(Your objective): Below are records to transcribe in full and unchanged; omit every picture.

── Recorded data ──

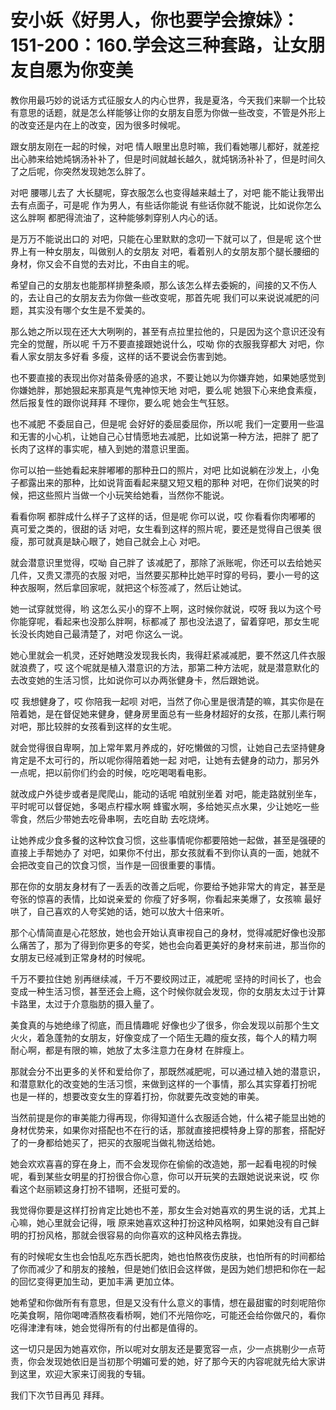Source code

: # 安小妖《好男人，你也要学会撩妹》：151-200：160.学会这三种套路，让女朋友自愿为你变美

教你用最巧妙的说话方式征服女人的内心世界，我是夏洛，今天我们来聊一个比较有意思的话题，就是怎么样能够让你的女朋友自愿为你做一些改变，不管是外形上的改变还是内在上的改变，因为很多时候呢。

跟女朋友刚在一起的时候，对吧 情人眼里出息时嘛，我们看她哪儿都好，就差挖出心肺来给她炖锅汤补补了，但是时间就越长越久，就炖锅汤补补了，但是时间久了之后呢，你突然发现她怎么胖了。

对吧 腰哪儿去了 大长腿呢，穿衣服怎么也变得越来越土了，对吧 能不能让我带出去有点面子，可是呢 作为男人，有些话你能说 有些话你就不能说，比如说你怎么这么胖啊 都肥得流油了，这种能够刺穿别人内心的话。

是万万不能说出口的 对吧，只能在心里默默的念叨一下就可以了，但是呢 这个世界上有一种女朋友，叫做别人的女朋友 对吧，看着别人的女朋友那个腿长腰细的身材，你又会不自觉的去对比，不由自主的呢。

希望自己的女朋友也能那样排整条顺，那么该怎么样去委婉的，间接的又不伤人的，去让自己的女朋友去为你做一些改变呢，那首先呢 我们可以来说说减肥的问题，其实没有哪个女生是不爱美的。

那么她之所以现在还大大咧咧的，甚至有点拉里拉他的，只是因为这个意识还没有完全的觉醒，所以呢 千万不要直接跟她说什么，哎呦 你的衣服我穿都大 对吧，你看人家女朋友多好看 多瘦，这样的话不要说会伤害到她。

也不要直接的表现出你对苗条骨感的追求，不要让她以为你嫌弃她，如果她感觉到你嫌她胖，那她狠起来那真是气鬼神惊天地 对吧，要么呢 她狠下心来绝食素瘦，然后报复性的跟你说拜拜 不理你，要么呢 她会生气狂怒。

也不减肥 不委屈自己，但是呢 会好好的委屈委屈你，所以呢 我们一定要用一些温和无害的小心机，让她自己心甘情愿地去减肥，比如说第一种方法，把胖了 肥了 长肉了这样的事实呢，植入到她的潜意识里面。

你可以拍一些她看起来胖嘟嘟的那种丑口的照片，对吧 比如说躺在沙发上，小兔子都露出来的那种，比如说背面看起来腿又短又粗的那种 对吧，在你们说笑的时候，把这些照片当做一个小玩笑给她看，当然你不能说。

看看你啊 都胖成什么样子了这样的话，但是呢 你可以说，哎 你看看你肉嘟嘟的 真可爱之类的，很甜的话 对吧，女生看到这样的照片呢，要还是觉得自己很美 很瘦，那可就真是缺心眼了，她自己就会上心 对吧。

就会潜意识里觉得，哎呦 自己胖了 该减肥了，那除了派账呢，你还可以去给她买几件，又贵又漂亮的衣服 对吧，当然要买那种比她平时穿的号码，要小一号的这种衣服啊，然后拿回家呢，就把这个标签减了，然后让她试。

她一试穿就觉得，哟 这怎么买小的穿不上啊，这时候你就说，哎呀 我以为这个号你能穿呢，看起来也没那么胖啊，标都减了 那也没法退了，留着穿吧，那女生呢 长没长肉她自己最清楚了，对吧 你这么一说。

她心里就会一机灵，还好她瞎没发现我长肉，我得赶紧减减肥，要不然这几件衣服就浪费了，哎 这个呢就是植入潜意识的方法，那第二种方法呢，就是潜意默化的去改变她的生活习惯，比如说你可以办两张健身卡，然后跟她说。

哎 我想健身了，哎 你陪我一起呗 对吧，当然了你心里是很清楚的嘛，其实你是在陪着她，是在督促她来健身，健身房里面总有一些身材超好的女孩，在那儿素行啊 对吧，那比较胖的女孩看到这样的女生呢。

就会觉得很自卑啊，加上常年累月养成的，好吃懒做的习惯，让她自己去坚持健身肯定是不太可行的，所以呢你得陪着她一起 对吧，让她有去健身的动力，那另外一点呢，把以前你们约会的时候，吃吃喝喝看电影。

就改成户外徒步或者是爬爬山，能动的话呢 咱就别坐着 对吧，能走路就别坐车，平时呢可以督促她，多喝点柠檬水啊 蜂蜜水啊，多给她买点水果，少让她吃一些零食，然后少带她去吃骨串啊，去吃自助 去吃烧烤。

让她养成少食多餐的这种饮食习惯，这些事情呢你都要陪她一起做，甚至是强硬的直接上手帮她办了 对吧，如果你不付出，那女孩就看不到你认真的一面，她就不会把改变自己的饮食习惯，当作是一回很重要的事情。

那在你的女朋友身材有了一丢丢的改善之后呢，你要给予她非常大的肯定，甚至是夸张的惊喜的表情，比如说亲爱的 你瘦了好多啊，你看起来美爆了，女孩嘛 最好哄了，自己喜欢的人夸奖她的话，她可以放大十倍来听。

那个心情简直是心花怒放，她也会开始认真审视自己的身材，觉得减肥好像也没那么痛苦了，那为了得到你更多的夸奖，她也会向着更美好的身材来前进，那当你的女朋友已经减到正常身材的时候呢。

千万不要拉住她 别再继续减，千万不要绞网过正，减肥呢 坚持的时间长了，也会变成一种生活习惯，甚至还会上瘾，这个时候你就会发现，你的女朋友太过于计算卡路里，太过于介意脂肪的摄入量了。

美食真的与她绝缘了彻底，而且情趣呢 好像也少了很多，你会发现以前那个生文火火，着急蓬勃的女朋友，好像变成了一个陌生无趣的瘦女孩，每个人的精力啊 耐心啊，都是有限的嘛，她放了太多注意力在身材 在胖瘦上。

那就会分不出更多的关怀和爱给你了，那既然减肥呢，可以通过植入她的潜意识，和潜意默化的改变她的生活习惯，来做到这样的一个事情，那么其实穿着打扮呢 也是一样的，想要改变女生的穿着打扮，你就要先改变她的审美。

当然前提是你的审美能力得再现，你得知道什么衣服适合她，什么裙子能显出她的身材优势来，如果你对搭配也不在行的话，那就直接把模特身上穿的那套，搭配好了的一身都给她买了，把买的衣服呢当做礼物送给她。

她会欢欢喜喜的穿在身上，而不会发现你在偷偷的改造她，那一起看电视的时候呢，看到某些女明星的打扮很合你心意，你可以开玩笑的去跟她说说来说，哎 你看这个赵丽颖这身打扮不错啊，还挺可爱的。

我觉得你要是这样打扮肯定比她也不差，那女生会对她喜欢的男生说的话，尤其上心嘛，她心里就会记得，哦 原来她喜欢这种打扮这种风格啊，如果她没有自己鲜明的打扮风格，那就会很容易的向你喜欢的这种风格去靠拢。

有的时候呢女生也会怕乱吃东西长肥肉，她也怕熬夜伤皮肤，也怕所有的时间都给了你而减少了和朋友的接触，但是她们依旧会这样做，是因为她们想把和你在一起的回忆变得更加生动，更加丰满 更加立体。

她希望和你做所有有意思，但是又没有什么意义的事情，想在最甜蜜的时刻呢陪你吃美食啊，陪你喝啤酒熬夜看桥啊，她们不光陪你吃，可能还会给你做尺的，看你吃得津津有味，她会觉得所有的付出都是值得的。

这一切只是因为她喜欢你，所以呢对女朋友还是要宽容一点，少一点挑剔少一点苛责，你会发现她依旧是当初那个明媚可爱的她，好了那今天的内容呢就先给大家讲到这里，欢迎大家来订阅我的专辑。

我们下次节目再见 拜拜。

───

(Solution to the problem):
Source code

: # 安小妖《好男人，你也要学会撩妹》：151-200：160.学会这三种套路，让女朋友自愿为你变美

教你用最巧妙的说话方式征服女人的内心世界，我是夏洛，今天我们来聊一个比较有意思的话题，就是怎么样能够让你的女朋友自愿为你做一些改变，不管是外形上的改变还是内在上的改变，因为很多时候呢。

跟女朋友刚在一起的时候，对吧 情人眼里出息时嘛，我们看她哪儿都好，就差挖出心肺来给她炖锅汤补补了，但是时间就越长越久，就炖锅汤补补了，但是时间久了之后呢，你突然发现她怎么胖了。

对吧 腰哪儿去了 大长腿呢，穿衣服怎么也变得越来越土了，对吧 能不能让我带出去有点面子，可是呢 作为男人，有些话你能说 有些话你就不能说，比如说你怎么这么胖啊 都肥得流油了，这种能够刺穿别人内心的话。

是万万不能说出口的 对吧，只能在心里默默的念叨一下就可以了，但是呢 这个世界上有一种女朋友，叫做别人的女朋友 对吧，看着别人的女朋友那个腿长腰细的身材，你又会不自觉的去对比，不由自主的呢。

希望自己的女朋友也能那样排整条顺，那么该怎么样去委婉的，间接的又不伤人的，去让自己的女朋友去为你做一些改变呢，那首先呢 我们可以来说说减肥的问题，其实没有哪个女生是不爱美的。

那么她之所以现在还大大咧咧的，甚至有点拉里拉他的，只是因为这个意识还没有完全的觉醒，所以呢 千万不要直接跟她说什么，哎呦 你的衣服我穿都大 对吧，你看人家女朋友多好看 多瘦，这样的话不要说会伤害到她。

也不要直接的表现出你对苗条骨感的追求，不要让她以为你嫌弃她，如果她感觉到你嫌她胖，那她狠起来那真是气鬼神惊天地 对吧，要么呢 她狠下心来绝食素瘦，然后报复性的跟你说拜拜 不理你，要么呢 她会生气狂怒。

也不减肥 不委屈自己，但是呢 会好好的委屈委屈你，所以呢 我们一定要用一些温和无害的小心机，让她自己心甘情愿地去减肥，比如说第一种方法，把胖了 肥了 长肉了这样的事实呢，植入到她的潜意识里面。

你可以拍一些她看起来胖嘟嘟的那种丑口的照片，对吧 比如说躺在沙发上，小兔子都露出来的那种，比如说背面看起来腿又短又粗的那种 对吧，在你们说笑的时候，把这些照片当做一个小玩笑给她看，当然你不能说。

看看你啊 都胖成什么样子了这样的话，但是呢 你可以说，哎 你看看你肉嘟嘟的 真可爱之类的，很甜的话 对吧，女生看到这样的照片呢，要还是觉得自己很美 很瘦，那可就真是缺心眼了，她自己就会上心 对吧。

就会潜意识里觉得，哎呦 自己胖了 该减肥了，那除了派账呢，你还可以去给她买几件，又贵又漂亮的衣服 对吧，当然要买那种比她平时穿的号码，要小一号的这种衣服啊，然后拿回家呢，就把这个标签减了，然后让她试。

她一试穿就觉得，哟 这怎么买小的穿不上啊，这时候你就说，哎呀 我以为这个号你能穿呢，看起来也没那么胖啊，标都减了 那也没法退了，留着穿吧，那女生呢 长没长肉她自己最清楚了，对吧 你这么一说。

她心里就会一机灵，还好她瞎没发现我长肉，我得赶紧减减肥，要不然这几件衣服就浪费了，哎 这个呢就是植入潜意识的方法，那第二种方法呢，就是潜意默化的去改变她的生活习惯，比如说你可以办两张健身卡，然后跟她说。

哎 我想健身了，哎 你陪我一起呗 对吧，当然了你心里是很清楚的嘛，其实你是在陪着她，是在督促她来健身，健身房里面总有一些身材超好的女孩，在那儿素行啊 对吧，那比较胖的女孩看到这样的女生呢。

就会觉得很自卑啊，加上常年累月养成的，好吃懒做的习惯，让她自己去坚持健身肯定是不太可行的，所以呢你得陪着她一起 对吧，让她有去健身的动力，那另外一点呢，把以前你们约会的时候，吃吃喝喝看电影。

就改成户外徒步或者是爬爬山，能动的话呢 咱就别坐着 对吧，能走路就别坐车，平时呢可以督促她，多喝点柠檬水啊 蜂蜜水啊，多给她买点水果，少让她吃一些零食，然后少带她去吃骨串啊，去吃自助 去吃烧烤。

让她养成少食多餐的这种饮食习惯，这些事情呢你都要陪她一起做，甚至是强硬的直接上手帮她办了 对吧，如果你不付出，那女孩就看不到你认真的一面，她就不会把改变自己的饮食习惯，当作是一回很重要的事情。

那在你的女朋友身材有了一丢丢的改善之后呢，你要给予她非常大的肯定，甚至是夸张的惊喜的表情，比如说亲爱的 你瘦了好多啊，你看起来美爆了，女孩嘛 最好哄了，自己喜欢的人夸奖她的话，她可以放大十倍来听。

那个心情简直是心花怒放，她也会开始认真审视自己的身材，觉得减肥好像也没那么痛苦了，那为了得到你更多的夸奖，她也会向着更美好的身材来前进，那当你的女朋友已经减到正常身材的时候呢。

千万不要拉住她 别再继续减，千万不要绞网过正，减肥呢 坚持的时间长了，也会变成一种生活习惯，甚至还会上瘾，这个时候你就会发现，你的女朋友太过于计算卡路里，太过于介意脂肪的摄入量了。

美食真的与她绝缘了彻底，而且情趣呢 好像也少了很多，你会发现以前那个生文火火，着急蓬勃的女朋友，好像变成了一个陌生无趣的瘦女孩，每个人的精力啊 耐心啊，都是有限的嘛，她放了太多注意力在身材 在胖瘦上。

那就会分不出更多的关怀和爱给你了，那既然减肥呢，可以通过植入她的潜意识，和潜意默化的改变她的生活习惯，来做到这样的一个事情，那么其实穿着打扮呢 也是一样的，想要改变女生的穿着打扮，你就要先改变她的审美。

当然前提是你的审美能力得再现，你得知道什么衣服适合她，什么裙子能显出她的身材优势来，如果你对搭配也不在行的话，那就直接把模特身上穿的那套，搭配好了的一身都给她买了，把买的衣服呢当做礼物送给她。

她会欢欢喜喜的穿在身上，而不会发现你在偷偷的改造她，那一起看电视的时候呢，看到某些女明星的打扮很合你心意，你可以开玩笑的去跟她说说来说，哎 你看这个赵丽颖这身打扮不错啊，还挺可爱的。

我觉得你要是这样打扮肯定比她也不差，那女生会对她喜欢的男生说的话，尤其上心嘛，她心里就会记得，哦 原来她喜欢这种打扮这种风格啊，如果她没有自己鲜明的打扮风格，那就会很容易的向你喜欢的这种风格去靠拢。

有的时候呢女生也会怕乱吃东西长肥肉，她也怕熬夜伤皮肤，也怕所有的时间都给了你而减少了和朋友的接触，但是她们依旧会这样做，是因为她们想把和你在一起的回忆变得更加生动，更加丰满 更加立体。

她希望和你做所有有意思，但是又没有什么意义的事情，想在最甜蜜的时刻呢陪你吃美食啊，陪你喝啤酒熬夜看桥啊，她们不光陪你吃，可能还会给你做尺的，看你吃得津津有味，她会觉得所有的付出都是值得的。

这一切只是因为她喜欢你，所以呢对女朋友还是要宽容一点，少一点挑剔少一点苛责，你会发现她依旧是当初那个明媚可爱的她，好了那今天的内容呢就先给大家讲到这里，欢迎大家来订阅我的专辑。

我们下次节目再见 拜拜。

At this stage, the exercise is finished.